AAUW PUBLIC POLICY CONVERSATIONS – APRIL 2025
Schools and districts across the country rely on research from the American Institute for Research, (AIR) a nonprofit that conducts research in education and other areas. As Elon Musk and his Department of Government Efficiency (DOGE) cost-cutting team force termination of the U.S. Department of Education, (DOE) they are cancelling numerous contracts on which Education Department staff members rely. The American Institute for Research has contracted with DOE for years, informing the entire education system at all levels about the condition of education and the distribution of students, teachers and resources in school districts across America. Responding to DOGE contract cancellations, DOE Spokesperson Dana Tong said, “This is an incredible waste of taxpayer dollars, which have been invested – per Congressional appropriations – in long-standing data collection and analysis efforts and, policy and program evaluations. The evaluation and data work that has been terminated is exactly the work that determines which programs are effective uses of federal dollars, and which are not.”
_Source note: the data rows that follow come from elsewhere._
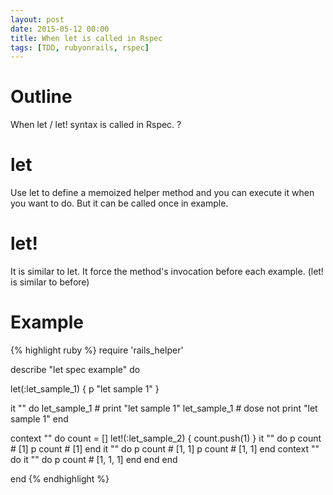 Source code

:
```yaml
---
layout: post
date: 2015-05-12 00:00
title: When let is called in Rspec
tags: [TDD, rubyonrails, rspec]
---
```


# Outline

When let / let! syntax is called in Rspec. ?

# let

Use let to define a memoized helper method and you can execute it when you want to do.
But it can be called once in example.

# let!

It is similar to let.
It force the method's invocation before each example.
(let! is similar to before)

# Example

{% highlight ruby %}
require 'rails_helper'

describe "let spec example" do

  let(:let_sample_1) { p "let sample 1" }

  it "" do
    let_sample_1 # print "let sample 1"
    let_sample_1 # dose not print "let sample 1"
  end

  context "" do
    count = []
    let!(:let_sample_2) { count.push(1) }
    it "" do
      p count # [1]
      p count # [1]
    end
    it "" do
      p count # [1, 1]
      p count # [1, 1]
    end
    context "" do
      it "" do
        p count # [1, 1, 1]
      end
    end
  end

end
{% endhighlight %}
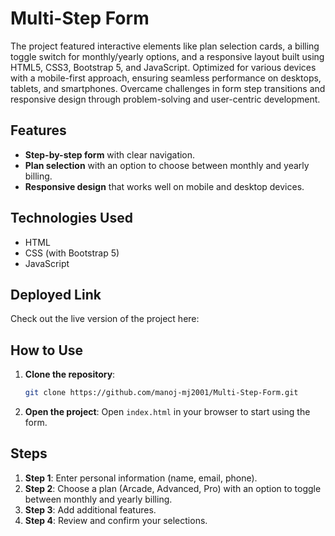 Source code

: # Multi-Step Form

The project featured interactive elements like plan selection cards, a billing toggle switch for monthly/yearly options, and a responsive layout built using HTML5, CSS3, Bootstrap 5, and JavaScript. Optimized for various devices with a mobile-first approach, ensuring seamless performance on desktops, tablets, and smartphones. Overcame challenges in form step transitions and responsive design through problem-solving and user-centric development.

## Features

- **Step-by-step form** with clear navigation.
- **Plan selection** with an option to choose between monthly and yearly billing.
- **Responsive design** that works well on mobile and desktop devices.

## Technologies Used

- HTML
- CSS (with Bootstrap 5)
- JavaScript

## Deployed Link

Check out the live version of the project here: 

## How to Use

1. **Clone the repository**:
   ```bash
   git clone https://github.com/manoj-mj2001/Multi-Step-Form.git
   ```
   
2. **Open the project**:
   Open `index.html` in your browser to start using the form.

## Steps

1. **Step 1**: Enter personal information (name, email, phone).
2. **Step 2**: Choose a plan (Arcade, Advanced, Pro) with an option to toggle between monthly and yearly billing.
3. **Step 3**: Add additional features.
4. **Step 4**: Review and confirm your selections.
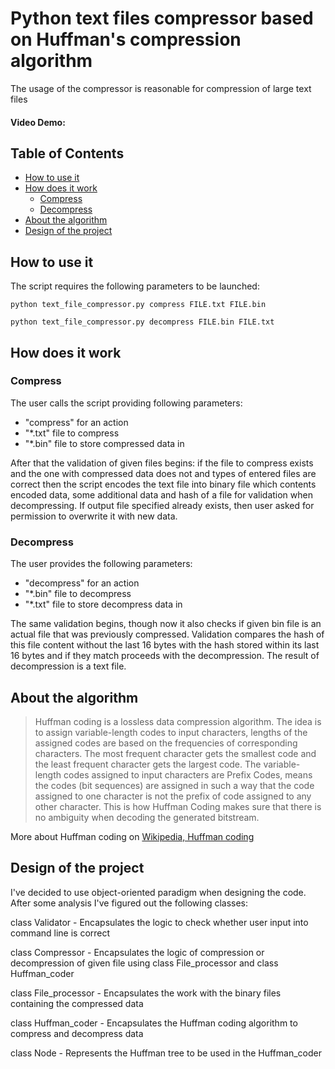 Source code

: # Python text files compressor based on Huffman's compression algorithm
The usage of the compressor is reasonable for compression of large text files
#### Video Demo:  <URL HERE>
## Table of Contents

* [How to use it](#how-to-use-it)
* [How does it work](#how-does-it-work)
  * [Compress](#compress)
  * [Decompress](#decompress)
* [About the algorithm](#about-the-algorithm)
* [Design of the project](#design-of-the-project)

## How to use it
The script requires the following parameters to be launched: 

 ```
 python text_file_compressor.py compress FILE.txt FILE.bin
```
 ```
 python text_file_compressor.py decompress FILE.bin FILE.txt
```
 
## How does it work
 ### Compress
 The user calls the script providing following parameters: 
 * "compress" for an action
 * "*.txt" file to compress 
 * "*.bin" file to store compressed data in
 
 After that the validation of given files begins: if the file to compress exists and the one with compressed data does not and types of entered files are correct then the script encodes the text file into binary file which contents encoded data, some additional data and hash of a file for validation when decompressing. If output file specified already exists, then user asked for permission to overwrite it with new data.
 
 ### Decompress
 The user provides the following parameters: 
 * "decompress" for an action
 * "*.bin" file to decompress
 * "*.txt" file to store decompress data in
 
 The same validation begins, though now it also checks if given bin file is an actual file that was previously compressed. Validation compares the hash of this file content without the last 16 bytes with the hash stored within its last 16 bytes and if they match proceeds with the decompression. The result of decompression is a text file.

## About the algorithm
> Huffman coding is a lossless data compression algorithm. The idea is to assign variable-length codes to input characters, lengths of the assigned codes are based on the frequencies of corresponding characters. The most frequent character gets the smallest code and the least frequent character gets the largest code.
The variable-length codes assigned to input characters are Prefix Codes, means the codes (bit sequences) are assigned in such a way that the code assigned to one character is not the prefix of code assigned to any other character. This is how Huffman Coding makes sure that there is no ambiguity when decoding the generated bitstream.  
 
More about Huffman coding on [Wikipedia, Huffman coding](https://en.wikipedia.org/wiki/Huffman_coding#Basic_technique)

 ## Design of the project
 I've decided to use object-oriented paradigm when designing the code. After some analysis I've figured out the following classes:
 
 class Validator - Encapsulates the logic to check whether user input into command line is correct
 
 class Compressor - Encapsulates the logic of compression or decompression of given file using class File_processor and class Huffman_coder
 
 class File_processor - Encapsulates the work with the binary files containing the compressed data
 
 class Huffman_coder - Encapsulates the Huffman coding algorithm to compress and decompress data
 
 class Node - Represents the Huffman tree to be used in the Huffman_coder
In a ProPublica February 2025 report, Jodi S. Cohen and Jennifer Smith Richards posed questions to DOE staff about the decision to decimate the agency’s research and statistics arms, the Institute of Education Sciences (IES). They were advised that the standardized test known as the nation’s report card, the national Assessment of Education Progress, would not be affected. Neither would the College Scorecard, which allows people to search for and compare information about colleges. IES is one of the country’s largest funders of education research and the slashing of contracts could mean a significant loss of public knowledge about schools. The Institute maintains a massive database of education statistics. It contracts with scientists and education companies to compile and make data public about schools each year, including information about school crime and safety, and high school science course completion. The total annual research data budget is about $815 million or roughly 1% of the Education Department’s overall budget of $82 billion this fiscal year. The $900 million in contracts the department is canceling includes multiyear agreements. According to ProPublica, the vast trove of data represents much of what we know about the state of America’s roughly 130,000 schools. Without a national repository of data and statistics, it will be harder for parents and educators to track schools or compare the achievement of students across states.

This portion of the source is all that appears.